» **Problem description**
Read the records beneath this task and copy every line that contains the string "peut".

» **Data**
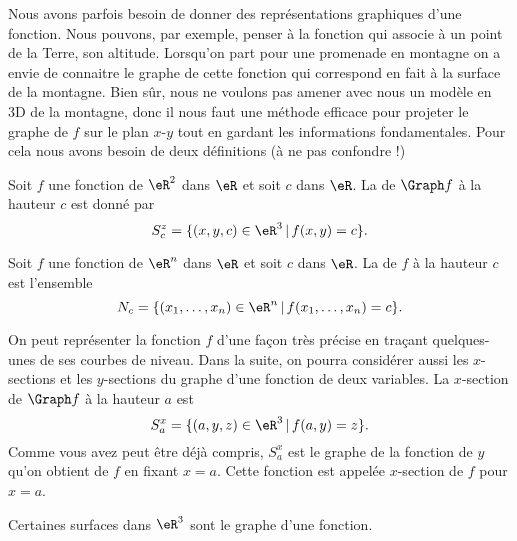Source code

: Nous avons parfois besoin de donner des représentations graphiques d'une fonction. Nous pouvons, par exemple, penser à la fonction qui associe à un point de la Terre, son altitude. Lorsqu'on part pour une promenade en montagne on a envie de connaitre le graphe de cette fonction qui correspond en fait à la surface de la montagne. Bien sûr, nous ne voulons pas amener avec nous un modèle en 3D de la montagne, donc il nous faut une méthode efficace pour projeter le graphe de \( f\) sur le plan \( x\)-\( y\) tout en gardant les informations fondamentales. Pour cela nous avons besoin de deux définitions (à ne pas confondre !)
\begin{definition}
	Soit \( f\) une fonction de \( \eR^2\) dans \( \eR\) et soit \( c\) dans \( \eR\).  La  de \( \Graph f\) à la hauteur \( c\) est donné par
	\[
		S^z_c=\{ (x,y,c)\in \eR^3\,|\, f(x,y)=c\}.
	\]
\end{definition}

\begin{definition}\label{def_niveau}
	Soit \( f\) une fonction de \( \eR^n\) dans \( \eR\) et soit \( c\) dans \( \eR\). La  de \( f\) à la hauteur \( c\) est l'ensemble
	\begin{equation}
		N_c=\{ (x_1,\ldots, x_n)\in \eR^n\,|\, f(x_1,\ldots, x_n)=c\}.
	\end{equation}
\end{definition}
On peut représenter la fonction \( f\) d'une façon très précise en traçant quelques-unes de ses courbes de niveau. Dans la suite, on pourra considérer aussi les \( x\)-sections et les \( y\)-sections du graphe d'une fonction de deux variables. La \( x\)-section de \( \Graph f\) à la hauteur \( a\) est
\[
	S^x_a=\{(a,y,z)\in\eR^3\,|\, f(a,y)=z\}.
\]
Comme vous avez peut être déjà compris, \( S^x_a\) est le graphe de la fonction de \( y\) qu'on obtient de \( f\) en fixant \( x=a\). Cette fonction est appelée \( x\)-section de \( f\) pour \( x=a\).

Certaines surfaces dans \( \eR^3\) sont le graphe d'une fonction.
...
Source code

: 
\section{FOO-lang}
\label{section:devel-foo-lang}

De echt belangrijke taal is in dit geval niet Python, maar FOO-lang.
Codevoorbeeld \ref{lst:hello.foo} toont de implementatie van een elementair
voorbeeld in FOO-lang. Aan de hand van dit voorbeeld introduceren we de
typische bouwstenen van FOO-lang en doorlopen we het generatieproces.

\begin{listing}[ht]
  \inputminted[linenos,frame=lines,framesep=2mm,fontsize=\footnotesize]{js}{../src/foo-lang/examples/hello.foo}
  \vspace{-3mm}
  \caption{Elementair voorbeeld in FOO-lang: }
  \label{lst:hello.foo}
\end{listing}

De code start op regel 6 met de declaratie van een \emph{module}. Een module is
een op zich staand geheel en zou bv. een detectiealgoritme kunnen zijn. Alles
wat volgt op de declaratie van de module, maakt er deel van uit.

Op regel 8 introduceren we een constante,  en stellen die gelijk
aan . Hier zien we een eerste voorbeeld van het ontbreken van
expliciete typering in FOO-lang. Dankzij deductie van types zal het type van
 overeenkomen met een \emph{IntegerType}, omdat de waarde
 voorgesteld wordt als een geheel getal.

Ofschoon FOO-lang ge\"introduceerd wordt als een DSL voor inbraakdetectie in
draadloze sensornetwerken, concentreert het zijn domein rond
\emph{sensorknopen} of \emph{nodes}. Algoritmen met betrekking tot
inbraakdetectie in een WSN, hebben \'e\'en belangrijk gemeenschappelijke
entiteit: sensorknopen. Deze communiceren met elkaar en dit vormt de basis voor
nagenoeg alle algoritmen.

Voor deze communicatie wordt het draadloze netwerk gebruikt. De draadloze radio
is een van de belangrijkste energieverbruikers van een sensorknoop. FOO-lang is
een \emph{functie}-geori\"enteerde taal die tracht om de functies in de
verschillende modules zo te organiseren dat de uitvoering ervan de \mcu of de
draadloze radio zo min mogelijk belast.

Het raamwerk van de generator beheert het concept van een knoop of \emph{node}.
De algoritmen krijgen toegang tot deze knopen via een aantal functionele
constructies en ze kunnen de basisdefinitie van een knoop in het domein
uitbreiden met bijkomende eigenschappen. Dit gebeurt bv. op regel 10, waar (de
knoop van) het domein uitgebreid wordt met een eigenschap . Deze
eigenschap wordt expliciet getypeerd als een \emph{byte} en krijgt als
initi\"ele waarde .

» **Task response**
On peut représenter la fonction \( f\) d'une façon très précise en traçant quelques-unes de ses courbes de niveau. Dans la suite, on pourra considérer aussi les \( x\)-sections et les \( y\)-sections du graphe d'une fonction de deux variables. La \( x\)-section de \( \Graph f\) à la hauteur \( a\) est
Comme vous avez peut être déjà compris, \( S^x_a\) est le graphe de la fonction de \( y\) qu'on obtient de \( f\) en fixant \( x=a\). Cette fonction est appelée \( x\)-section de \( f\) pour \( x=a\).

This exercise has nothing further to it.